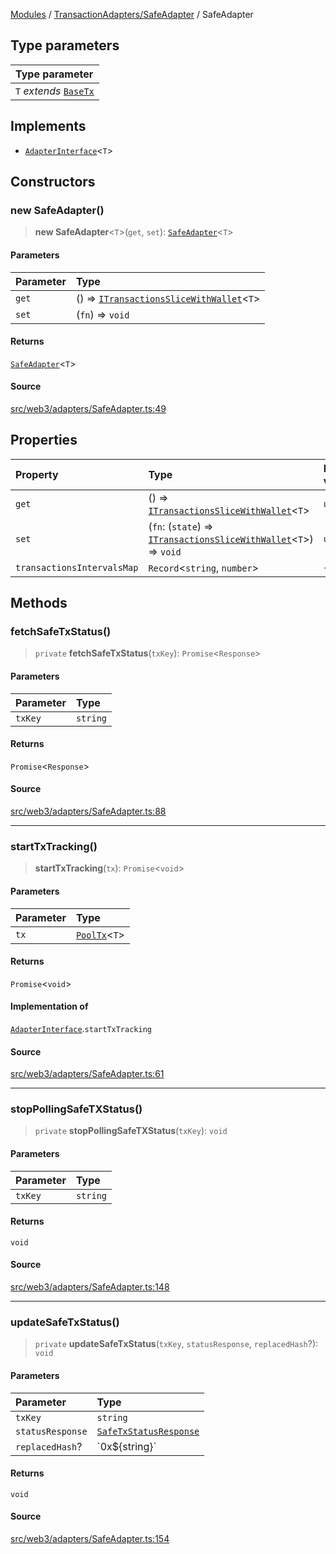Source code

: [Modules](../../../README.md) / [TransactionAdapters/SafeAdapter](../README.md) / SafeAdapter

## Type parameters

| Type parameter |
| :------ |
| `T` *extends* [`BaseTx`](../../types/type-aliases/BaseTx.md) |

## Implements

- [`AdapterInterface`](../../types/interfaces/AdapterInterface.md)\<`T`\>

## Constructors

### new SafeAdapter()

> **new SafeAdapter**\<`T`\>(`get`, `set`): [`SafeAdapter`](SafeAdapter.md)\<`T`\>

#### Parameters

| Parameter | Type |
| :------ | :------ |
| `get` | () => [`ITransactionsSliceWithWallet`](../../../web3/store/transactionsSlice/type-aliases/ITransactionsSliceWithWallet.md)\<`T`\> |
| `set` | (`fn`) => `void` |

#### Returns

[`SafeAdapter`](SafeAdapter.md)\<`T`\>

#### Source

[src/web3/adapters/SafeAdapter.ts:49](https://github.com/bgd-labs/fe-shared/blob/a524aad33ec5fce600306d3c3d02439e9803dea0/src/web3/adapters/SafeAdapter.ts#L49)

## Properties

| Property | Type | Default value |
| :------ | :------ | :------ |
| `get` | () => [`ITransactionsSliceWithWallet`](../../../web3/store/transactionsSlice/type-aliases/ITransactionsSliceWithWallet.md)\<`T`\> | `undefined` |
| `set` | (`fn`: (`state`) => [`ITransactionsSliceWithWallet`](../../../web3/store/transactionsSlice/type-aliases/ITransactionsSliceWithWallet.md)\<`T`\>) => `void` | `undefined` |
| `transactionsIntervalsMap` | `Record`\<`string`, `number`\> | `{}` |

## Methods

### fetchSafeTxStatus()

> `private` **fetchSafeTxStatus**(`txKey`): `Promise`\<`Response`\>

#### Parameters

| Parameter | Type |
| :------ | :------ |
| `txKey` | `string` |

#### Returns

`Promise`\<`Response`\>

#### Source

[src/web3/adapters/SafeAdapter.ts:88](https://github.com/bgd-labs/fe-shared/blob/a524aad33ec5fce600306d3c3d02439e9803dea0/src/web3/adapters/SafeAdapter.ts#L88)

***

### startTxTracking()

> **startTxTracking**(`tx`): `Promise`\<`void`\>

#### Parameters

| Parameter | Type |
| :------ | :------ |
| `tx` | [`PoolTx`](../../../web3/store/transactionsSlice/type-aliases/PoolTx.md)\<`T`\> |

#### Returns

`Promise`\<`void`\>

#### Implementation of

[`AdapterInterface`](../../types/interfaces/AdapterInterface.md).`startTxTracking`

#### Source

[src/web3/adapters/SafeAdapter.ts:61](https://github.com/bgd-labs/fe-shared/blob/a524aad33ec5fce600306d3c3d02439e9803dea0/src/web3/adapters/SafeAdapter.ts#L61)

***

### stopPollingSafeTXStatus()

> `private` **stopPollingSafeTXStatus**(`txKey`): `void`

#### Parameters

| Parameter | Type |
| :------ | :------ |
| `txKey` | `string` |

#### Returns

`void`

#### Source

[src/web3/adapters/SafeAdapter.ts:148](https://github.com/bgd-labs/fe-shared/blob/a524aad33ec5fce600306d3c3d02439e9803dea0/src/web3/adapters/SafeAdapter.ts#L148)

***

### updateSafeTxStatus()

> `private` **updateSafeTxStatus**(`txKey`, `statusResponse`, `replacedHash`?): `void`

#### Parameters

| Parameter | Type |
| :------ | :------ |
| `txKey` | `string` |
| `statusResponse` | [`SafeTxStatusResponse`](../type-aliases/SafeTxStatusResponse.md) |
| `replacedHash`? | \`0x$\{string\}\` |

#### Returns

`void`

#### Source

[src/web3/adapters/SafeAdapter.ts:154](https://github.com/bgd-labs/fe-shared/blob/a524aad33ec5fce600306d3c3d02439e9803dea0/src/web3/adapters/SafeAdapter.ts#L154)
-.-.-
- _PROBLEM STATEMENT_
Identify each line in the entries with the word "types" and copy it.

- _RESULT_
| `T` *extends* [`BaseTx`](../../types/type-aliases/BaseTx.md) |
- [`AdapterInterface`](../../types/interfaces/AdapterInterface.md)\<`T`\>
[`AdapterInterface`](../../types/interfaces/AdapterInterface.md).`startTxTracking`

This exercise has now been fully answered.